======== Record excerpts ========

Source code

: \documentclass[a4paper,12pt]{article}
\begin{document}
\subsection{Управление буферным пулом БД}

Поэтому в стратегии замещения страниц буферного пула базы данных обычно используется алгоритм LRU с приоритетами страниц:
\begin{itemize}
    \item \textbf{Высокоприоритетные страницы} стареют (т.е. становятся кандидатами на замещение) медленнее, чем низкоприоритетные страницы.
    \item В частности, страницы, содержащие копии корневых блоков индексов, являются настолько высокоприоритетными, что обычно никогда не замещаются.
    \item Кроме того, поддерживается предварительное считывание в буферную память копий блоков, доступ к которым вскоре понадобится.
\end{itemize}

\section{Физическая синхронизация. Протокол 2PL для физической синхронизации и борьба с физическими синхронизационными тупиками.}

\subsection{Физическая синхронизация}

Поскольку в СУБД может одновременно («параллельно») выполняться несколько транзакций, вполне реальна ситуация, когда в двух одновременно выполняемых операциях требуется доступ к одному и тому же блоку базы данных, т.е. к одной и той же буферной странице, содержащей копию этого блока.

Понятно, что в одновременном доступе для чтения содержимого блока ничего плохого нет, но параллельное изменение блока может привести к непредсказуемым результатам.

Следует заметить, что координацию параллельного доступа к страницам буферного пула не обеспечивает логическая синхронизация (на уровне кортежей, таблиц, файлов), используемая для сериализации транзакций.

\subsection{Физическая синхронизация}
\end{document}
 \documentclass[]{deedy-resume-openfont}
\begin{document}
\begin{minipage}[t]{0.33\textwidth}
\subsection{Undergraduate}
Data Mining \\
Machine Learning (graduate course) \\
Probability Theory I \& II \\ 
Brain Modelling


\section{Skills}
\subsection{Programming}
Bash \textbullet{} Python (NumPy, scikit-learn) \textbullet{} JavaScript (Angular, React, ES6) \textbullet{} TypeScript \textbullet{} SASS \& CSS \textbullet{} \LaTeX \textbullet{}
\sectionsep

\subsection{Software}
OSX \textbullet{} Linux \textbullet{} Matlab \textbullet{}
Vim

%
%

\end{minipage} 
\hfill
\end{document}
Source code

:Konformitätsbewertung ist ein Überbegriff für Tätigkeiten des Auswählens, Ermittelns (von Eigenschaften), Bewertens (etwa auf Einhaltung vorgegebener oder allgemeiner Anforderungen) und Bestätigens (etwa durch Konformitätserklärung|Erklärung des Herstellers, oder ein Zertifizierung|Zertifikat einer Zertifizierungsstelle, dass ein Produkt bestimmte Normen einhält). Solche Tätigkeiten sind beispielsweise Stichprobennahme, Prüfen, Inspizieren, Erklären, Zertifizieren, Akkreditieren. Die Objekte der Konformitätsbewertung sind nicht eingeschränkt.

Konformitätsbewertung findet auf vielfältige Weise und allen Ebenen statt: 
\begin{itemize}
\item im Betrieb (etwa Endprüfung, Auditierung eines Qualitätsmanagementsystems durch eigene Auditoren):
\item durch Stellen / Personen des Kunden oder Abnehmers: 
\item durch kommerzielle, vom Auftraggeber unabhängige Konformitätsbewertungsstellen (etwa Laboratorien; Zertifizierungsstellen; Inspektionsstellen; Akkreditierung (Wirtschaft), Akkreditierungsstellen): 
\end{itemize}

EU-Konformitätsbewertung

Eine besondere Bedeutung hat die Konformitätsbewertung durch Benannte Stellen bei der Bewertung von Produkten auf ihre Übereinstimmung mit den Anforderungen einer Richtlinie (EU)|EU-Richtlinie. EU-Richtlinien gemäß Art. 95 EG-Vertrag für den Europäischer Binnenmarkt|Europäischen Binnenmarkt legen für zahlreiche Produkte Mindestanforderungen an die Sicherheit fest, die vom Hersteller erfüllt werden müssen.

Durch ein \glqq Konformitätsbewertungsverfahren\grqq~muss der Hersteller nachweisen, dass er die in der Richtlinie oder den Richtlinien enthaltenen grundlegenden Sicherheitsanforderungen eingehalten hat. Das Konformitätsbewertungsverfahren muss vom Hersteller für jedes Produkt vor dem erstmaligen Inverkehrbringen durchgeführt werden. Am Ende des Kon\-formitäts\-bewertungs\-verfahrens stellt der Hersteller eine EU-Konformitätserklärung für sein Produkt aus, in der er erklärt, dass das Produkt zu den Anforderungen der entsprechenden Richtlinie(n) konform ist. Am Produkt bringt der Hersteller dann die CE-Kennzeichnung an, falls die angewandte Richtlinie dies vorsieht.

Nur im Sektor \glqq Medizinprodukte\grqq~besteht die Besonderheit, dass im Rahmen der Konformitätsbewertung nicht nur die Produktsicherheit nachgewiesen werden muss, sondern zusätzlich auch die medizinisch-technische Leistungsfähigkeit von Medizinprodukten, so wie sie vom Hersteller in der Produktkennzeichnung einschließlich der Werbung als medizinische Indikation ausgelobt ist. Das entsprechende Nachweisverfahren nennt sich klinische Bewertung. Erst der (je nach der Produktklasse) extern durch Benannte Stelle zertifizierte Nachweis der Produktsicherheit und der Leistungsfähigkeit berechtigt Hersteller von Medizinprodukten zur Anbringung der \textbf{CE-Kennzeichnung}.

========

**What you need to do:**
Report, from the entries above, each line where "werden" is found.

**Exercise answer:**
Eine besondere Bedeutung hat die Konformitätsbewertung durch Benannte Stellen bei der Bewertung von Produkten auf ihre Übereinstimmung mit den Anforderungen einer Richtlinie (EU)|EU-Richtlinie. EU-Richtlinien gemäß Art. 95 EG-Vertrag für den Europäischer Binnenmarkt|Europäischen Binnenmarkt legen für zahlreiche Produkte Mindestanforderungen an die Sicherheit fest, die vom Hersteller erfüllt werden müssen.
Durch ein \glqq Konformitätsbewertungsverfahren\grqq~muss der Hersteller nachweisen, dass er die in der Richtlinie oder den Richtlinien enthaltenen grundlegenden Sicherheitsanforderungen eingehalten hat. Das Konformitätsbewertungsverfahren muss vom Hersteller für jedes Produkt vor dem erstmaligen Inverkehrbringen durchgeführt werden. Am Ende des Kon\-formitäts\-bewertungs\-verfahrens stellt der Hersteller eine EU-Konformitätserklärung für sein Produkt aus, in der er erklärt, dass das Produkt zu den Anforderungen der entsprechenden Richtlinie(n) konform ist. Am Produkt bringt der Hersteller dann die CE-Kennzeichnung an, falls die angewandte Richtlinie dies vorsieht.
Nur im Sektor \glqq Medizinprodukte\grqq~besteht die Besonderheit, dass im Rahmen der Konformitätsbewertung nicht nur die Produktsicherheit nachgewiesen werden muss, sondern zusätzlich auch die medizinisch-technische Leistungsfähigkeit von Medizinprodukten, so wie sie vom Hersteller in der Produktkennzeichnung einschließlich der Werbung als medizinische Indikation ausgelobt ist. Das entsprechende Nachweisverfahren nennt sich klinische Bewertung. Erst der (je nach der Produktklasse) extern durch Benannte Stelle zertifizierte Nachweis der Produktsicherheit und der Leistungsfähigkeit berechtigt Hersteller von Medizinprodukten zur Anbringung der \textbf{CE-Kennzeichnung}.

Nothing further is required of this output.